Records provided Block Start

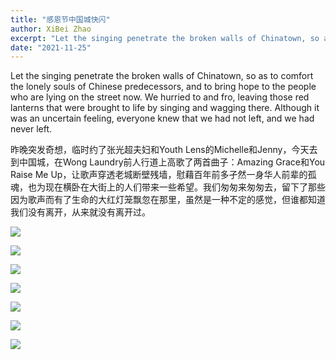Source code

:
 ```yaml
---
title: "感恩节中国城快闪"
author: XiBei Zhao
excerpt: "Let the singing penetrate the broken walls of Chinatown, so as to comfort the lonely souls of Chinese predecessors, and to bring hope to the people who are lying on the street now. We hurried to and fro, leaving those red lanterns that were brought to life by singing and wagging there. Although it was an uncertain feeling, everyone knew that we had not left, and we had never left."
date: "2021-11-25"
---
```

Let the singing penetrate the broken walls of Chinatown, so as to comfort the lonely souls of Chinese predecessors, and to bring hope to the people who are lying on the street now. We hurried to and fro, leaving those red lanterns that were brought to life by singing and wagging there. Although it was an uncertain feeling, everyone knew that we had not left, and we had never left.

昨晚突发奇想，临时约了张光超夫妇和Youth Lens的Michelle和Jenny，今天去到中国城，在Wong Laundry前人行道上高歌了两首曲子：Amazing Grace和You Raise Me Up，让歌声穿透老城断壁残墙，慰藉百年前多孑然一身华人前辈的孤魂，也为现在横卧在大街上的人们带来一些希望。我们匆匆来匆匆去，留下了那些因为歌声而有了生命的大红灯笼飘忽在那里，虽然是一种不定的感觉，但谁都知道我们没有离开，从来就没有离开过。

![](https://res.cloudinary.com/dhngj18do/image/upload/f_auto,q_auto/v1/images/Wechat%20Image_20211126101854)

![](https://res.cloudinary.com/dhngj18do/image/upload/f_auto,q_auto/v1/images/Wechat%20Image_20211126101507)

![](https://res.cloudinary.com/dhngj18do/image/upload/f_auto,q_auto/v1/images/Wechat%20Image_20211126101835)

![](https://res.cloudinary.com/dhngj18do/image/upload/f_auto,q_auto/v1/images/Wechat%20Image_20211126101723)

![](https://res.cloudinary.com/dhngj18do/image/upload/f_auto,q_auto/v1/images/Wechat%20Image_20211126101817)

![](https://res.cloudinary.com/dhngj18do/image/upload/f_auto,q_auto/v1/images/Wechat%20Image_20211126101746)

![](https://res.cloudinary.com/dhngj18do/image/upload/f_auto,q_auto/v1/images/Wechat%20Image_20211126101913)
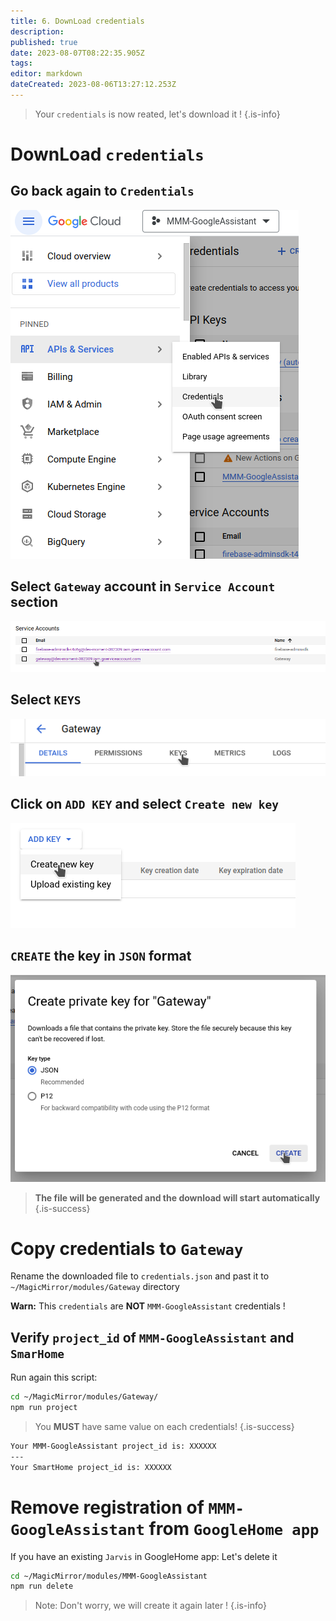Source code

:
```yaml
---
title: 6. DownLoad credentials
description: 
published: true
date: 2023-08-07T08:22:35.905Z
tags: 
editor: markdown
dateCreated: 2023-08-06T13:27:12.253Z
---
```


> Your `credentials` is now reated, let's download it !
{.is-info}


# DownLoad `credentials`

## Go back again to `Credentials`

![credentials3.png](/resources/smarthome/credentials3.png)

## Select `Gateway` account in `Service Account` section
![credentials4.png](/resources/smarthome/credentials4.png)

## Select `KEYS`
![credentials5.png](/resources/smarthome/credentials5.png)

## Click on `ADD KEY` and select `Create new key`
![credentials6.png](/resources/smarthome/credentials6.png)

## `CREATE` the key in `JSON` format
![credentials7.png](/resources/smarthome/credentials7.png)

> **The file will be generated and the download will start automatically**
{.is-success}

# Copy credentials to `Gateway`

Rename the downloaded file to `credentials.json` and past it to `~/MagicMirror/modules/Gateway` directory

**Warn:** This `credentials` are **NOT** `MMM-GoogleAssistant` credentials !

## Verify `project_id` of `MMM-GoogleAssistant` and `SmarHome`

Run again this script:

```sh
cd ~/MagicMirror/modules/Gateway/
npm run project
```

> You **MUST** have same value on each credentials!
{.is-success}


```sh
Your MMM-GoogleAssistant project_id is: XXXXXX
---
Your SmartHome project_id is: XXXXXX
```

# Remove registration of `MMM-GoogleAssistant` from `GoogleHome app`

If you have an existing `Jarvis` in GoogleHome app: Let's delete it

```sh
cd ~/MagicMirror/modules/MMM-GoogleAssistant
npm run delete
```

> Note: Don't worry, we will create it again later !
{.is-info}
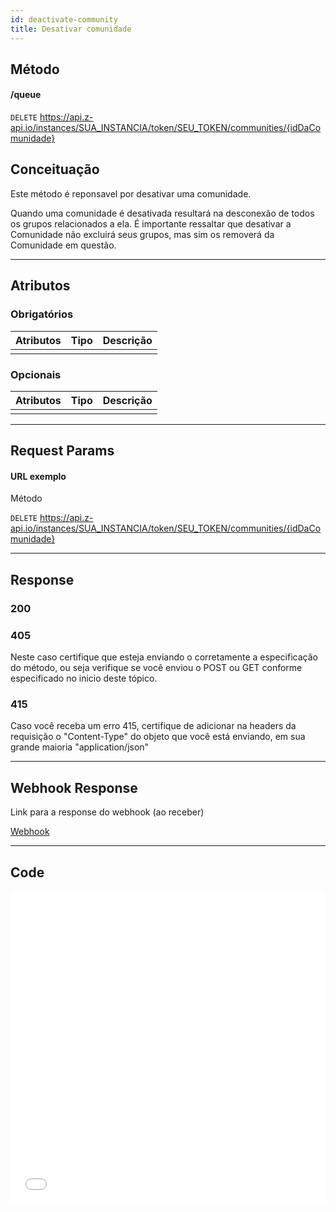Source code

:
 ```yaml
---
id: deactivate-community
title: Desativar comunidade
---
```


## Método

#### /queue

`DELETE` https://api.z-api.io/instances/SUA_INSTANCIA/token/SEU_TOKEN/communities/{idDaComunidade}

## Conceituação

Este método é reponsavel por desativar uma comunidade.

Quando uma comunidade é desativada resultará na desconexão de todos os grupos relacionados a ela. É importante ressaltar que desativar a Comunidade não excluirá seus grupos, mas sim os removerá da Comunidade em questão.

---

## Atributos

### Obrigatórios

| Atributos | Tipo | Descrição |
| :-------- | :--: | :-------- |
|           |      |           |

### Opcionais

| Atributos | Tipo | Descrição |
| :-------- | :--: | :-------- |
|           |      |           |

---

## Request Params

#### URL exemplo

Método

`DELETE` https://api.z-api.io/instances/SUA_INSTANCIA/token/SEU_TOKEN/communities/{idDaComunidade}

---

## Response

### 200

### 405

Neste caso certifique que esteja enviando o corretamente a especificação do método, ou seja verifique se você enviou o POST ou GET conforme especificado no inicio deste tópico.

### 415

Caso você receba um erro 415, certifique de adicionar na headers da requisição o "Content-Type" do objeto que você está enviando, em sua grande maioria "application/json"

---

## Webhook Response

Link para a response do webhook (ao receber)

[Webhook](../webhooks/on-message-received#response)

---

## Code

<iframe src="//api.apiembed.com/?source=https://raw.githubusercontent.com/Z-API/z-api-docs/main/json-examples/deactivate-community.json&targets=all" frameborder="0" scrolling="no" width="100%" height="500px" seamless></iframe>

Records provided Block End

Exercise brief: Go through the records and pull out each line that includes the word "Chinatown".

Task response:
excerpt: "Let the singing penetrate the broken walls of Chinatown, so as to comfort the lonely souls of Chinese predecessors, and to bring hope to the people who are lying on the street now. We hurried to and fro, leaving those red lanterns that were brought to life by singing and wagging there. Although it was an uncertain feeling, everyone knew that we had not left, and we had never left."
Let the singing penetrate the broken walls of Chinatown, so as to comfort the lonely souls of Chinese predecessors, and to bring hope to the people who are lying on the street now. We hurried to and fro, leaving those red lanterns that were brought to life by singing and wagging there. Although it was an uncertain feeling, everyone knew that we had not left, and we had never left.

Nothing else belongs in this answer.